Onyx: Open Source AI Chat Platform with 26K Stars

Onyx is a powerful open source AI chat platform that has gained significant traction in the developer community, amassing over 26,000 stars on GitHub. This comprehensive platform serves as the application layer for Large Language Models (LLMs), bringing a feature-rich interface that can be easily hosted by anyone. Onyx enables LLMs through advanced capabilities like Retrieval-Augmented Generation (RAG), web search, code execution, file creation, deep research, and much more.

What is Onyx?

Onyx, formerly known as Danswer, is an open-source Gen-AI and Enterprise Search platform that connects to company documents, applications, and people. It features a modular architecture with both Community Edition (MIT licensed) and Enterprise Edition offerings, making it suitable for individual developers and large enterprises alike.

The platform supports over 50+ indexing-based connectors out of the box, enabling seamless integration with various data sources. Whether you need to connect to Slack, Confluence, GitHub, Google Drive, or Jira, Onyx has you covered. Additionally, it supports the Model Context Protocol (MCP) for extended connectivity.

Onyx Architecture

Understanding the Onyx Architecture

The architecture diagram above illustrates the core components and their interactions within the Onyx platform. Let’s break down each component:

User Interface Layer The user interface serves as the primary entry point for all interactions with Onyx. It provides multiple access methods including a web-based interface, desktop applications, and embeddable widgets. This flexibility ensures that users can interact with Onyx through their preferred medium, whether it’s a full-featured web dashboard or a lightweight widget embedded in existing applications.

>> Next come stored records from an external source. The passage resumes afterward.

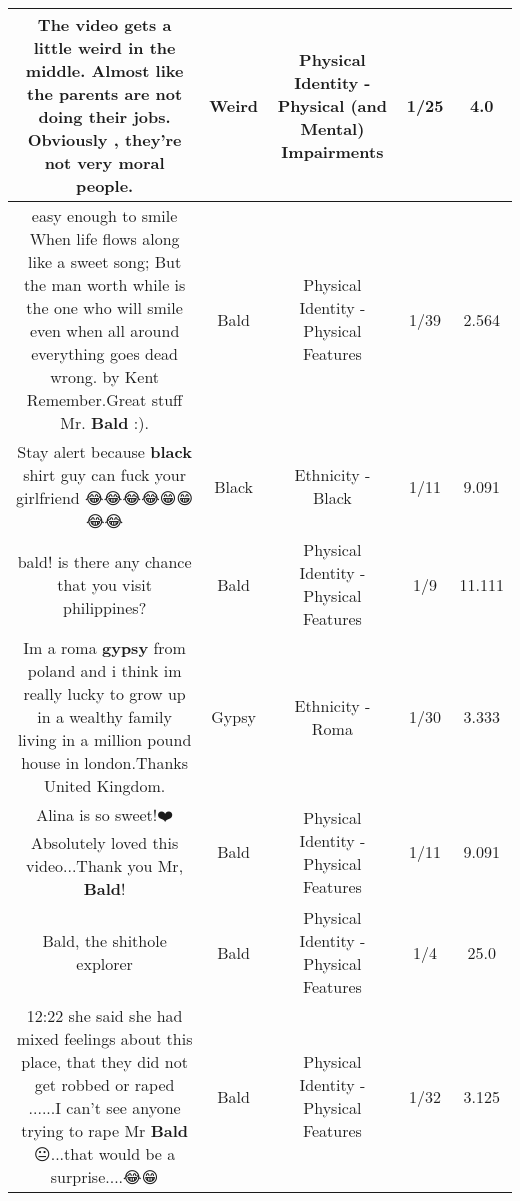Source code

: \documentclass[11pt]{article}
\newlength\mylength
\begin{document}
\begin{center}
\begin{longtable}{|C{.65\mylength}|C{.30\mylength}|C{.12\mylength}|C{.12\mylength}|C{.12\mylength}|}
  \small The video gets a little \textbf{weird} in the middle. Almost like the parents are not doing their jobs. Obviously , they're not very moral people.\normalsize   & Weird & Physical Identity - Physical (and Mental) Impairments & 1/25 & 4.0 \\  \hline
  \small easy enough to smile When life flows along like a sweet song; But the man worth while is the one who will smile even when all around everything goes dead wrong.
 by Kent Remember.Great stuff Mr. \textbf{Bald} :).\normalsize   & Bald & Physical Identity - Physical Features & 1/39 & 2.564 \\  \hline
  \small Stay alert because \textbf{black} shirt guy can fuck your girlfriend 😂😂😂😂😁😁😂😂\normalsize   & Black & Ethnicity - Black & 1/11 & 9.091 \\  \hline
  \small bald! is there any chance that you visit philippines?\normalsize   & Bald & Physical Identity - Physical Features & 1/9 & 11.111 \\  \hline
  \small Im a roma \textbf{gypsy} from poland and i think im really lucky to grow up in a wealthy  family living in a million pound house in london.Thanks United Kingdom.\normalsize   & Gypsy & Ethnicity - Roma & 1/30 & 3.333 \\  \hline
  \small Alina is so sweet!❤️  Absolutely loved this video...Thank you Mr, \textbf{Bald}!\normalsize   & Bald & Physical Identity - Physical Features & 1/11 & 9.091 \\  \hline
  \small Bald, the shithole explorer\normalsize   & Bald & Physical Identity - Physical Features & 1/4 & 25.0 \\  \hline
  \small 12:22 she said she had mixed feelings about this place, that they did not get robbed or raped ......I can't see anyone trying to rape Mr \textbf{Bald} 😐...that would be a surprise....😂😁\normalsize   & Bald & Physical Identity - Physical Features & 1/32 & 3.125 \\  \hline

\end{longtable}
\end{center}
\end{document}
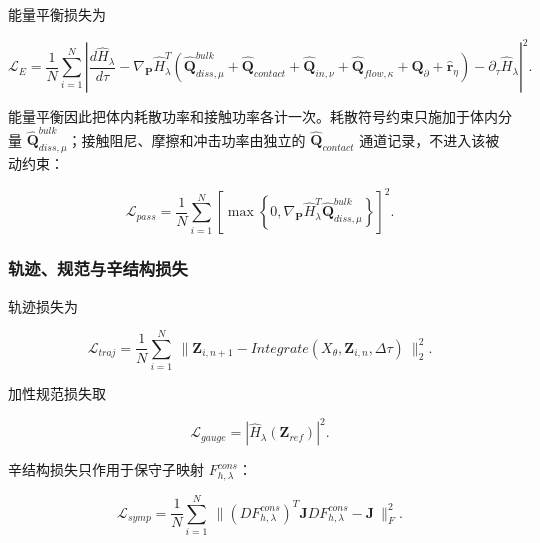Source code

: 能量平衡损失为

\begin{equation}
\label{eq:chnn-4-26}
\mathcal{L}_{E} = \frac{1}{N}\sum_{i = 1}^{N}\left| \frac{d{\widehat{H}}_{\lambda}}{d\tau} - \nabla_{\mathbf{P}}{\widehat{H}}_{\lambda}^{T}\left( {\widehat{\mathbf{Q}}}_{diss,\mu}^{bulk} + {\widehat{\mathbf{Q}}}_{contact} + {\widehat{\mathbf{Q}}}_{in,\nu} + {\widehat{\mathbf{Q}}}_{flow,\kappa} + \mathbf{Q}_{\partial} + {\widehat{\mathbf{r}}}_{\eta} \right) - \partial_{\tau}{\widehat{H}}_{\lambda} \right|^{2}.
\end{equation}

能量平衡因此把体内耗散功率和接触功率各计一次。耗散符号约束只施加于体内分量 \({\widehat{\mathbf{Q}}}_{diss,\mu}^{bulk}\)；接触阻尼、摩擦和冲击功率由独立的 \({\widehat{\mathbf{Q}}}_{contact}\) 通道记录，不进入该被动约束：

\begin{equation}
\label{eq:chnn-4-27}
\mathcal{L}_{pass} = \frac{1}{N}\sum_{i = 1}^{N}\left\lbrack \max\left\{ 0,\nabla_{\mathbf{P}}{\widehat{H}}_{\lambda}^{T}{\widehat{\mathbf{Q}}}_{diss,\mu}^{bulk} \right\} \right\rbrack^{2}.
\end{equation}

\subsubsection{轨迹、规范与辛结构损失}\label{sec:chnn-4-5-3}

轨迹损失为

\begin{equation}
\label{eq:chnn-4-28}
\mathcal{L}_{traj} = \frac{1}{N}\sum_{i = 1}^{N}\left. \  \parallel \mathbf{Z}_{i,n + 1} - Integrate\left( X_{\theta},\mathbf{Z}_{i,n},\Delta\tau \right) \right.\  \parallel_{2}^{2}.
\end{equation}

加性规范损失取

\begin{equation}
\label{eq:chnn-4-29}
\mathcal{L}_{gauge} = \left| {\widehat{H}}_{\lambda}\left( \mathbf{Z}_{ref} \right) \right|^{2}.
\end{equation}

辛结构损失只作用于保守子映射 \(F_{h,\lambda}^{cons}\)：

\begin{equation}
\label{eq:chnn-4-30}
\mathcal{L}_{symp} = \frac{1}{N}\sum_{i = 1}^{N}\left. \  \parallel \left( DF_{h,\lambda}^{cons} \right)^{T}\mathbf{J}DF_{h,\lambda}^{cons} - \mathbf{J} \right.\  \parallel_{F}^{2}.
\end{equation}

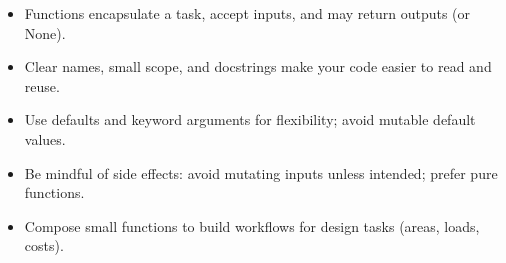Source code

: \begin{tcolorbox}[%
    colframe=orange,
    colback = white,
    arc=2mm %
 ]
\begin{itemize}
  \item Functions encapsulate a task, accept inputs, and may return outputs (or None).
  \item Clear names, small scope, and docstrings make your code easier to read and reuse.
  \item Use defaults and keyword arguments for flexibility; avoid mutable default values.
  \item Be mindful of side effects: avoid mutating inputs unless intended; prefer pure functions.
  \item Compose small functions to build workflows for design tasks (areas, loads, costs).
\end{itemize}
\end{tcolorbox}
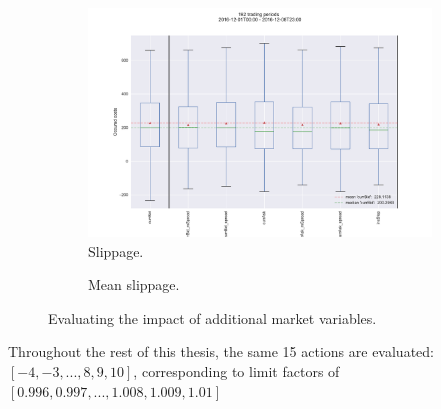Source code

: \begin{figure}[ht]
	\centering
	
	\begin{subfigure}[b]{0.7\textwidth}
        		\centering
        		\includegraphics[width=\textwidth]{content/drawings/performance_limitBase_dec.pdf}
        		\caption{Slippage.}
		\label{fig:actionlimitmapping:plot}
    	\end{subfigure}%
	\begin{subfigure}[b]{0.30\textwidth}
        		\centering
		  \vspace{1.8cm}      		 
        		\caption{Mean slippage.}
		\label{fig:actionlimitmapping:mean}
    	\end{subfigure}

	\caption{Evaluating the impact of additional market variables.}
	\label{fig:actionlimitmapping}
\end{figure}

Throughout the rest of this thesis, the same 15 actions are evaluated: $[-4, -3, ..., 8, 9, 10]$, corresponding to limit factors of $[0.996, 0.997, ..., 1.008, 1.009, 1.01]$\\




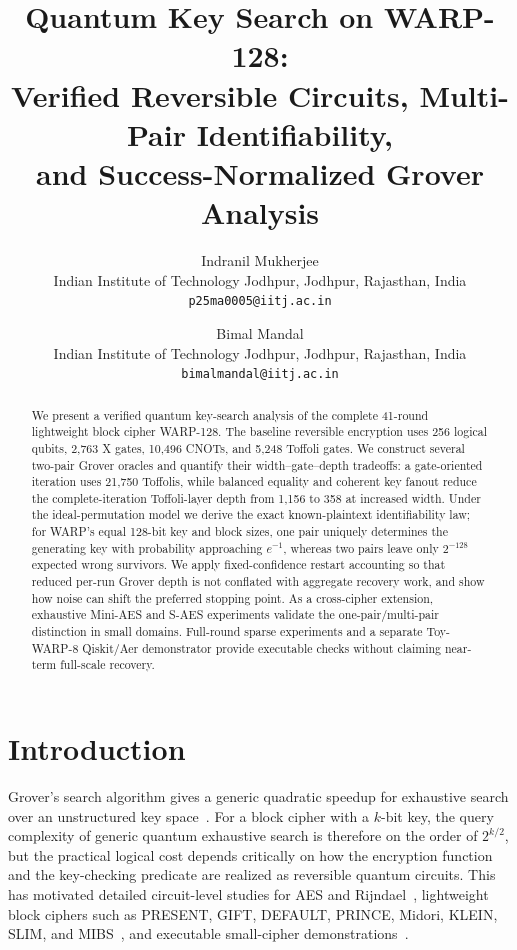 \documentclass[10pt,a4paper]{article}
\title{\textbf{Quantum Key Search on WARP-128:}\\
Verified Reversible Circuits, Multi-Pair Identifiability,\\
and Success-Normalized Grover Analysis}
\author{
Indranil Mukherjee\\
\small Indian Institute of Technology Jodhpur, Jodhpur, Rajasthan, India\\
\small \texttt{p25ma0005@iitj.ac.in}
\and
Bimal Mandal\\
\small Indian Institute of Technology Jodhpur, Jodhpur, Rajasthan, India\\
\small \texttt{bimalmandal@iitj.ac.in}
}
\date{}
\begin{document}
\maketitle

\begin{abstract}
We present a verified quantum key-search analysis of the complete 41-round lightweight block cipher WARP-128. The baseline reversible encryption uses 256 logical qubits, 2,763 X gates, 10,496 CNOTs, and 5,248 Toffoli gates. We construct several two-pair Grover oracles and quantify their width--gate--depth tradeoffs: a gate-oriented iteration uses 21,750 Toffolis, while balanced equality and coherent key fanout reduce the complete-iteration Toffoli-layer depth from 1,156 to 358 at increased width. Under the ideal-permutation model we derive the exact known-plaintext identifiability law; for WARP's equal 128-bit key and block sizes, one pair uniquely determines the generating key with probability approaching $e^{-1}$, whereas two pairs leave only $2^{-128}$ expected wrong survivors. We apply fixed-confidence restart accounting so that reduced per-run Grover depth is not conflated with aggregate recovery work, and show how noise can shift the preferred stopping point. As a cross-cipher extension, exhaustive Mini-AES and S-AES experiments validate the one-pair/multi-pair distinction in small domains. Full-round sparse experiments and a separate Toy-WARP-8 Qiskit/Aer demonstrator provide executable checks without claiming near-term full-scale recovery.
\end{abstract}

\section{Introduction}

Grover's search algorithm gives a generic quadratic speedup for exhaustive search over an unstructured key space~\cite{Grover1996}. For a block cipher with a $k$-bit key, the query complexity of generic quantum exhaustive search is therefore on the order of $2^{k/2}$, but the practical logical cost depends critically on how the encryption function and the key-checking predicate are realized as reversible quantum circuits. This has motivated detailed circuit-level studies for AES and Rijndael~\cite{Grassl2016,Langenberg2020,Jaques2020,Lin2023,SongSeo2026}, lightweight block ciphers such as PRESENT, GIFT, DEFAULT, PRINCE, Midori, KLEIN, SLIM, and MIBS~\cite{Jang2021,JangDefault2025,Akhlaq2024,KLEIN2026,SLIM2025,MIBS2026}, and executable small-cipher demonstrations~\cite{Wang2025,Kiran2026}.
\end{document}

The UI is built with modern technologies including Next.js 15+ and React 18, providing a responsive and intuitive experience. TypeScript ensures type safety throughout the frontend codebase, while Tailwind CSS delivers consistent styling and rapid UI development.

API Gateway (FastAPI Backend) The API Gateway serves as the central orchestration layer, handling all incoming requests and routing them to appropriate services. Built on FastAPI, it provides high-performance asynchronous request handling with automatic API documentation through OpenAPI/Swagger.

The gateway implements comprehensive authentication and authorization through OAuth2, SAML, and multi-provider support. It also handles rate limiting, request validation, and response caching to ensure optimal performance under load.

Core Services

The platform is organized around three primary services:

  1. Chat Service (LLM Interactions): Manages all conversational interactions with LLMs. It handles message threading, context management, and streaming responses for real-time user feedback. The service supports multiple LLM providers through LiteLLM, enabling seamless switching between OpenAI, Anthropic, Gemini, Ollama, vLLM, and other providers.

  2. RAG Engine (Hybrid Search): Implements the Retrieval-Augmented Generation pipeline, combining vector similarity search with keyword-based retrieval for optimal document discovery. This hybrid approach ensures both semantic understanding and precise keyword matching, delivering superior search results compared to single-method approaches.

  3. Agent System (Custom Agents): Provides a flexible framework for creating specialized AI agents with unique instructions, knowledge bases, and action capabilities. Agents can be configured for specific tasks like deep research, code execution, or web browsing, each with tailored prompts and tool access.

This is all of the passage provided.